Diagnostic criteria of hyperventilation syndrome are as follows: 

  1. The patient should hyperventilate and have low PaCO2
  2. Somatic diseases causing hyperventilation should have been excluded, and 
  3. The patient should have a number of complaints that are, or have been, related to the hypocapnia (2). 

Hypocalcemic crisis presents with the classical symptomatology of tetany plus extrapyramidal symptoms and a disordering of consciousness extending even to coma. 

Clinical findings of hypocalcaemia are as follows: 

  1. Nonspecific symptoms such as fatigue, irritability, acral or oral paresthesia, muscle spasms and fasciculations, 
  2. Overt tetany, 
  3. Convulsions, 
  4. Latent tetany which can usually appear by provocation (Chvostek and Trousseau signs), and 
  5. Elongation of Q-T and S-T intervals; very rarely a 2:1 A-V block. 

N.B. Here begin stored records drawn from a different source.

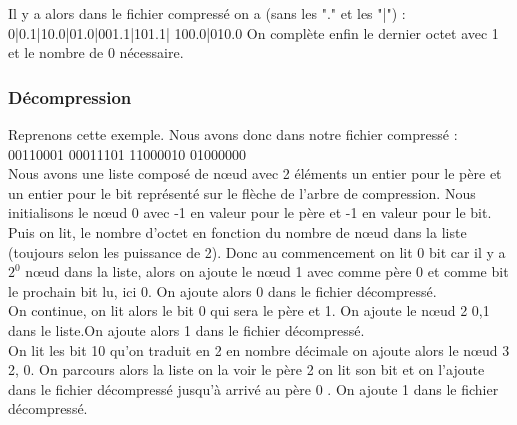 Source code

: \documentclass{report}
\begin{document}
\begin{center}
\end{center}	

Il y a alors dans le fichier compressé on a (sans les "." et les "|") :\\ 
0|0.1|10.0|01.0|001.1|101.1| 100.0|010.0 
On complète enfin le dernier octet avec 1 et le nombre de 0 nécessaire. 

\subsubsection{Décompression}
Reprenons cette exemple. 
Nous avons donc dans notre fichier compressé :
00110001 00011101 11000010 01000000 \\
Nous avons une liste composé de nœud avec 2 éléments un entier pour le père et un entier pour le bit représenté sur le flèche de l'arbre de compression. Nous initialisons le nœud 0 avec -1 en valeur pour le père et -1 en valeur pour le bit. 
Puis on lit, le nombre d'octet en fonction du nombre de nœud dans la liste (toujours selon les puissance de 2).
Donc au commencement on lit 0 bit car il y a $2^{0}$ nœud dans la liste, alors on ajoute le nœud 1 avec comme père 0 et comme bit le prochain bit lu, ici 0.
On ajoute alors 0 dans le fichier décompressé. \\
On continue, on lit alors le bit 0 qui sera le père et 1. On ajoute le nœud 2 {0,1} 
dans le liste.On ajoute alors 1 dans le fichier décompressé.\\
On lit les bit 10 qu'on traduit en 2 en nombre décimale on ajoute alors le nœud 3 {2, 0}. On parcours alors la liste on la voir le père 2 on lit son bit et on l'ajoute dans le fichier décompressé jusqu'à arrivé au père 0 . On ajoute 1 dans le fichier décompressé. 
\end{document}
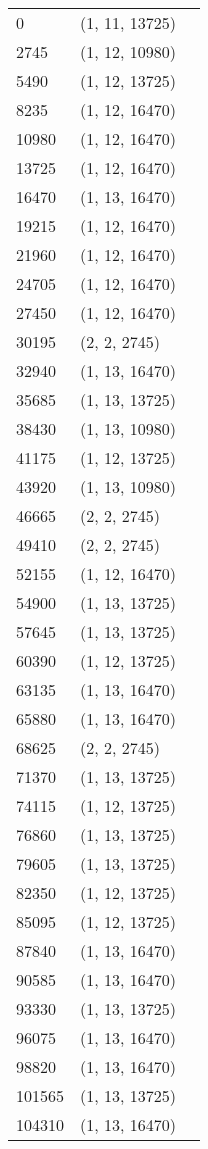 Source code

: \begin{longtable}{|l|l|l|}
		0 & (1, 11, 13725)\\
		2745 & (1, 12, 10980) \\
		5490 & (1, 12, 13725) \\
		8235 & (1, 12, 16470) \\
		10980 & (1, 12, 16470) \\
		13725 & (1, 12, 16470) \\
		16470 & (1, 13, 16470) \\
		19215 & (1, 12, 16470) \\
		21960 & (1, 12, 16470) \\
		24705 & (1, 12, 16470) \\
		27450 & (1, 12, 16470) \\
		30195 & (2, 2, 2745) \\
		32940 & (1, 13, 16470) \\
		35685 & (1, 13, 13725) \\
		38430 & (1, 13, 10980) \\
		41175 & (1, 12, 13725) \\
		43920 & (1, 13, 10980) \\
		46665 & (2, 2, 2745) \\
		49410 & (2, 2, 2745) \\
		52155 & (1, 12, 16470) \\
		54900 & (1, 13, 13725) \\
		57645 & (1, 13, 13725) \\
		60390 & (1, 12, 13725) \\
		63135 & (1, 13, 16470) \\
		65880 & (1, 13, 16470)\\
		68625 & (2, 2, 2745) \\
		71370 & (1, 13, 13725) \\
		74115 & (1, 12, 13725) \\
		76860 & (1, 13, 13725) \\
		79605 & (1, 13, 13725) \\
		82350 & (1, 12, 13725) \\
		85095 & (1, 12, 13725) \\
		87840 & (1, 13, 16470) \\
		90585 & (1, 13, 16470) \\
		93330 & (1, 13, 13725) \\
		96075 & (1, 13, 16470) \\
		98820 & (1, 13, 16470) \\
		101565 & (1, 13, 13725) \\
		104310 & (1, 13, 16470) \\

\end{longtable}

It develops when the concentration of ionized serum calcium declines rapidly, and is very rarely found in chronic hypocalcaemia. In terms of its etiology, various forms of parathyroid deficiency, and nonparathyrogenic diseases associated with hypocalcaemia may be involved (3). Since in the latter, the concentration of albumin is also diminished, and thus ionized calcium decreases to only a small extent, hypocalcemic crisis in these conditions is rare. The most common clinical form is normocalcemic tetany, that occurs within the framework of the hyperventilation syndrome (3). In hyperventilation syndrome, the ionized calcium fraction is temporarily reduced by marked alkalosis.